鵜川村(現三種町)出身で太平洋戦争に出征してフィリピンで戦死した男性が所持していた軍隊手帳が2日、同町に暮らす遺族に手渡された。軍隊手帳の持ち主は岡部時雄さんで、軍人としての身分証明書、履歴書などを兼ねる。米国オハイオ州で米兵だった男性の家族が保管していたが、米国や日本の関係団体を通じて返還された。時雄さんの弟、昭治さん(86)=同町川尻字熊屋敷=は軍隊手帳を受け取り、「私たち家族にとっては兄さん本人が帰宅してきたような思い。皆さんの協力に感謝したい」と語った。

時雄さんは大正10年2月19日生まれで旧制能代中学校から明治大学専門部に進学した後、昭和17年10月に陸軍に入った。暗号解読の任務に当たり、秋田市や弘前市で過ごした後、19年夏に満州(現中国東北部)を経てフィリピンのマニラに入った。当時、フィリピンは激戦の地で、時雄さんは情報収集のために現地入りしたが、20年1月11日にリンガエン湾で銃弾を受けて戦死した。23歳だった。
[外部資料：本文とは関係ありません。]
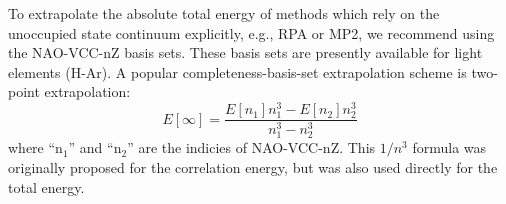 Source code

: To extrapolate the absolute total energy of methods which rely on the
unoccupied state continuum explicitly, e.g., RPA or MP2, 
we recommend using the NAO-VCC-nZ basis sets. These basis sets are
presently available for light elements (H-Ar). 
A popular completeness-basis-set extrapolation scheme is two-point
extrapolation:
\begin{equation*}
	E[\infty]=\frac{E[n_1]n_1^3-E[n_2]n_2^3}{n_1^3-n_2^3}
\end{equation*}
where ``n$_1$'' and ``n$_2$'' are the indicies of NAO-VCC-nZ.
This $1/n^3$ formula was originally proposed for the correlation energy,
but was also used directly for the total energy.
時雄さんの軍隊手帳は、米国オハイオ州で米兵だった男性の息子が保管していた。米オレゴン州を拠点に日本兵の遺品を遺族に届けている団体「OBONソサエティ」の協力を得て時雄さんが亡くなってから76年が経って遺族の元に届けられることになった。男性は海軍に所属し、戦車揚陸艦の乗員としてフィリピンやニューギニアなどに入ったという。軍隊手帳の入手目的は不明だが、戦利品として持ち帰ったとみられる。

男性の息子はOBONソサエティに対し、「長い年月が経過してしまい、誠に申し訳なく思いますが、ご遺品の返還が皆さまにとって心に安らぎをもたらされますよう心よりお祈り申し上げます」と伝えたという。

2日は町役場で遺留品返還式が行われ、県遺族連合会と町から昭治さんに軍隊手帳と、時雄さんが写っているとみられる軍人の集合写真が手渡された。軍隊手帳は縦約12・5㌢、横約9㌢。陸軍に入ってからの所属先などが手書きで記されているほか、米軍関係者に見られたことを物語るように英文も確認できる。県遺族連合会によると、時雄さんは軍隊手帳を左胸のポケットに入れていたとみられ、貫通した銃弾の跡や血痕も残っている。

昭治さんは「兄さんとは年齢差もあり、一緒に長い時間を過ごすことができなかった。戦死したことについては、幼いながらも両親の会話を聞いて感じ取った。身内が戦地で亡くなったからこそ、戦争の怖さを実感する。戦争のない平和な時代を願いたい」と話した。

県遺族連合会によると、OBONソサエティを通じて平成21年以降、本県関係者では17件の遺留品の返還があった。日章旗が14件と最も多く、軍隊手帳は今回の岡部さんのものが初めてだった。